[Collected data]
=== Begin Enclosure ===
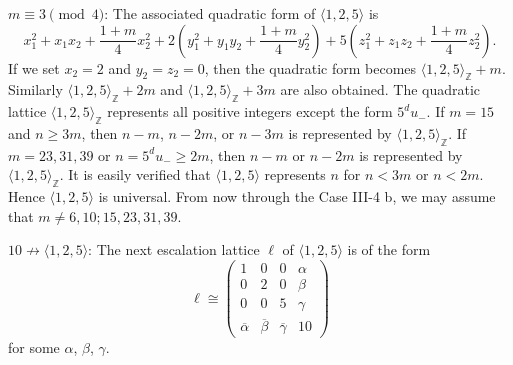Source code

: \documentclass[a4paper,10pt,reqno]{amsart}
\begin{document}
{} $m \equiv 3 \pmod{4}$: The associated quadratic form of ${\langle {1,2,5} \rangle}$ is
\[
    x_1^2+x_1x_2+\frac{1+m}4x_2^2 + 2\left(y_1^2+y_1y_2+\frac{1+m}4y_2^2\right) +
    5\left(z_1^2+z_1z_2+\frac{1+m}4z_2^2\right).
\]
If we set $x_2=2$ and $y_2=z_2=0$, then the quadratic form becomes ${\langle {1,2,5} \rangle}_{\mathbb{Z}}+m$. Similarly
${\langle {1,2,5} \rangle}_{\mathbb{Z}}+2m$ and ${\langle {1,2,5} \rangle}_{\mathbb{Z}}+3m$ are also obtained. The quadratic lattice ${\langle {1,2,5} \rangle}_{\mathbb{Z}}$
represents all positive integers except the form $5^d u_{-}$. If $m=15$ and $n \ge 3m$, then $n-m$,
$n-2m$, or $n-3m$ is represented by ${\langle {1,2,5} \rangle}_{\mathbb{Z}}$. If $m=23, 31, 39$ or $n = 5^d u_{-} \geq 2m$,
then $n-m$ or $n-2m$ is represented by ${\langle {1,2,5} \rangle}_{\mathbb{Z}}$. It is easily verified that ${\langle {1,2,5} \rangle}$
represents $n$ for $n < 3m$ or $n<2m$. Hence ${\langle {1,2,5} \rangle}$ is universal. From now through the Case
III-4 b, we may assume that $m \ne 6, 10; 15, 23, 31, 39$.

{} $10 \not\to {\langle {1,2,5} \rangle}$:  The next escalation lattice $\ell$ of ${\langle {1,2,5} \rangle}$ is of
the form
\[  \ell \cong
    \begin{pmatrix}
        1 & 0 & 0 & \alpha \\
        0 & 2 & 0 & \beta \\
        0 & 0 & 5 & \gamma \\
        {\overline{{\alpha}}} & {\overline{{\beta}}} & {\overline{{\gamma}}} & 10
    \end{pmatrix}
\]
for some $\alpha$, $\beta$, $\gamma$.
\end{document}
=== End Enclosure ===
### Exercise details
A verbatim copy of the records is expected, from their first line through the line with "III-4 b, we", inclusive, with the pictures removed.

### The completed task
Source code

: \documentclass[a4paper,10pt,reqno]{amsart}
\begin{document}
{} $m \equiv 3 \pmod{4}$: The associated quadratic form of ${\langle {1,2,5} \rangle}$ is
\[
    x_1^2+x_1x_2+\frac{1+m}4x_2^2 + 2\left(y_1^2+y_1y_2+\frac{1+m}4y_2^2\right) +
    5\left(z_1^2+z_1z_2+\frac{1+m}4z_2^2\right).
\]
If we set $x_2=2$ and $y_2=z_2=0$, then the quadratic form becomes ${\langle {1,2,5} \rangle}_{\mathbb{Z}}+m$. Similarly
${\langle {1,2,5} \rangle}_{\mathbb{Z}}+2m$ and ${\langle {1,2,5} \rangle}_{\mathbb{Z}}+3m$ are also obtained. The quadratic lattice ${\langle {1,2,5} \rangle}_{\mathbb{Z}}$
represents all positive integers except the form $5^d u_{-}$. If $m=15$ and $n \ge 3m$, then $n-m$,
$n-2m$, or $n-3m$ is represented by ${\langle {1,2,5} \rangle}_{\mathbb{Z}}$. If $m=23, 31, 39$ or $n = 5^d u_{-} \geq 2m$,
then $n-m$ or $n-2m$ is represented by ${\langle {1,2,5} \rangle}_{\mathbb{Z}}$. It is easily verified that ${\langle {1,2,5} \rangle}$
represents $n$ for $n < 3m$ or $n<2m$. Hence ${\langle {1,2,5} \rangle}$ is universal. From now through the Case
III-4 b, we may assume that $m \ne 6, 10; 15, 23, 31, 39$.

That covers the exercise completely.